He looked up from his desk and smiled. "Yeah, I heard about your vacation. Partying with a rock band. Nice."
Was there anyone who didn't know? I squinted at him. "Are you a Fiery Boys fan?"
"Nah. But my wife loves them. She recognized your name when they announced the contest winner. Got real excited. I knew you'd be taking some time off."
I nodded toward the showroom, which was already starting to fill up with suspicious-looking, camera-wielding men. "Then you don't mind the photographers who are taking pictures out there?"
"Are you kidding? This is great publicity! I've got a famous saleswoman now." Ed laughed. "But the gents are totally annoyed."
Ugh, the gents. I worked at a high-end auto dealership and was a pretty good salesperson. The other three people doing sales were "the gents," a group of men who thought women didn't know anything about cars and couldn't sell one to save their lives. But thanks to my dad and Zed, I knew plenty. I could tune an engine so it purred, knew all the automotive jargon, and had good people skills. But as far as the gents were concerned, there was no place for me on the showroom floor.

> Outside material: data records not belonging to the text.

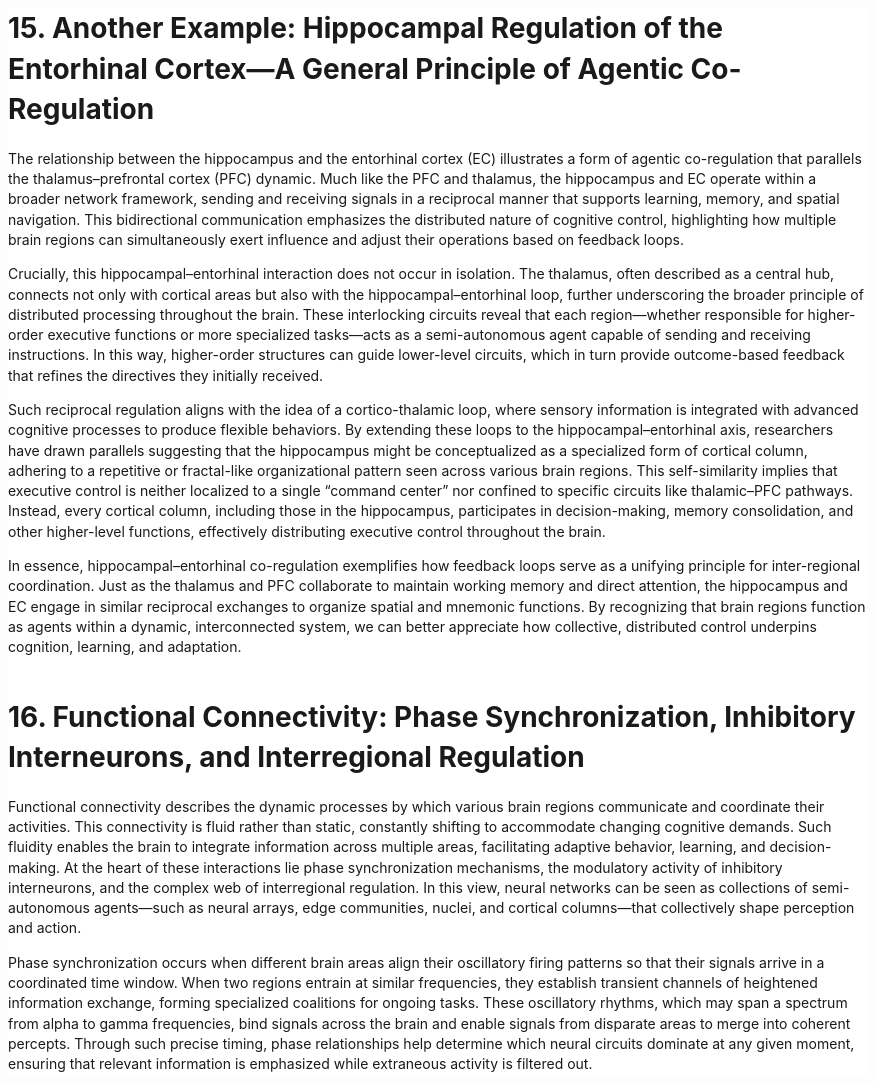 # 15. Another Example: Hippocampal Regulation of the Entorhinal Cortex—A General Principle of Agentic Co-Regulation

The relationship between the hippocampus and the entorhinal cortex (EC) illustrates a form of agentic co-regulation that parallels the thalamus–prefrontal cortex (PFC) dynamic. Much like the PFC and thalamus, the hippocampus and EC operate within a broader network framework, sending and receiving signals in a reciprocal manner that supports learning, memory, and spatial navigation. This bidirectional communication emphasizes the distributed nature of cognitive control, highlighting how multiple brain regions can simultaneously exert influence and adjust their operations based on feedback loops.

Crucially, this hippocampal–entorhinal interaction does not occur in isolation. The thalamus, often described as a central hub, connects not only with cortical areas but also with the hippocampal–entorhinal loop, further underscoring the broader principle of distributed processing throughout the brain. These interlocking circuits reveal that each region—whether responsible for higher-order executive functions or more specialized tasks—acts as a semi-autonomous agent capable of sending and receiving instructions. In this way, higher-order structures can guide lower-level circuits, which in turn provide outcome-based feedback that refines the directives they initially received.

Such reciprocal regulation aligns with the idea of a cortico-thalamic loop, where sensory information is integrated with advanced cognitive processes to produce flexible behaviors. By extending these loops to the hippocampal–entorhinal axis, researchers have drawn parallels suggesting that the hippocampus might be conceptualized as a specialized form of cortical column, adhering to a repetitive or fractal-like organizational pattern seen across various brain regions. This self-similarity implies that executive control is neither localized to a single “command center” nor confined to specific circuits like thalamic–PFC pathways. Instead, every cortical column, including those in the hippocampus, participates in decision-making, memory consolidation, and other higher-level functions, effectively distributing executive control throughout the brain.

In essence, hippocampal–entorhinal co-regulation exemplifies how feedback loops serve as a unifying principle for inter-regional coordination. Just as the thalamus and PFC collaborate to maintain working memory and direct attention, the hippocampus and EC engage in similar reciprocal exchanges to organize spatial and mnemonic functions. By recognizing that brain regions function as agents within a dynamic, interconnected system, we can better appreciate how collective, distributed control underpins cognition, learning, and adaptation.

# 16. Functional Connectivity: Phase Synchronization, Inhibitory Interneurons, and Interregional Regulation

Functional connectivity describes the dynamic processes by which various brain regions communicate and coordinate their activities. This connectivity is fluid rather than static, constantly shifting to accommodate changing cognitive demands. Such fluidity enables the brain to integrate information across multiple areas, facilitating adaptive behavior, learning, and decision-making. At the heart of these interactions lie phase synchronization mechanisms, the modulatory activity of inhibitory interneurons, and the complex web of interregional regulation. In this view, neural networks can be seen as collections of semi-autonomous agents—such as neural arrays, edge communities, nuclei, and cortical columns—that collectively shape perception and action.

Phase synchronization occurs when different brain areas align their oscillatory firing patterns so that their signals arrive in a coordinated time window. When two regions entrain at similar frequencies, they establish transient channels of heightened information exchange, forming specialized coalitions for ongoing tasks. These oscillatory rhythms, which may span a spectrum from alpha to gamma frequencies, bind signals across the brain and enable signals from disparate areas to merge into coherent percepts. Through such precise timing, phase relationships help determine which neural circuits dominate at any given moment, ensuring that relevant information is emphasized while extraneous activity is filtered out.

All during my first week of work, the gents did their best to make me fail. They insisted on "helping" me with every deal, and corrected each thing I told the customers. From financing to warranty issues to the forms needed for custom orders, they would interrupt me and do their best to make me look foolish. Sometimes they would actually steal my customer away. I was ready to dig three shallow graves.
But instead, their challenges only drove me harder. I paid careful attention and soon had all of the details right. In the middle of my third week, I confronted them and demanded that they stop sabotaging me. With smug condescension, they agreed to leave me alone if I could outsell them for just one day.
That was their big mistake. I went home that night and made a list of their offenses, vowing to use every one of those tactics against them. The next day, I made sure to interrupt every customer they had, using the same lame excuses they had used on me. Where they had once pointed out, "You're new, so let me help you with this," I commented, "You're a bit rusty, so let me help you with this." Where one of them had said, "I know you kids like to write with a flourish, but you have to stay inside the boxes or the machine won't read it," I told him "I know you old people have shaky hands, but you have to stay inside the boxes or the machine won't read it."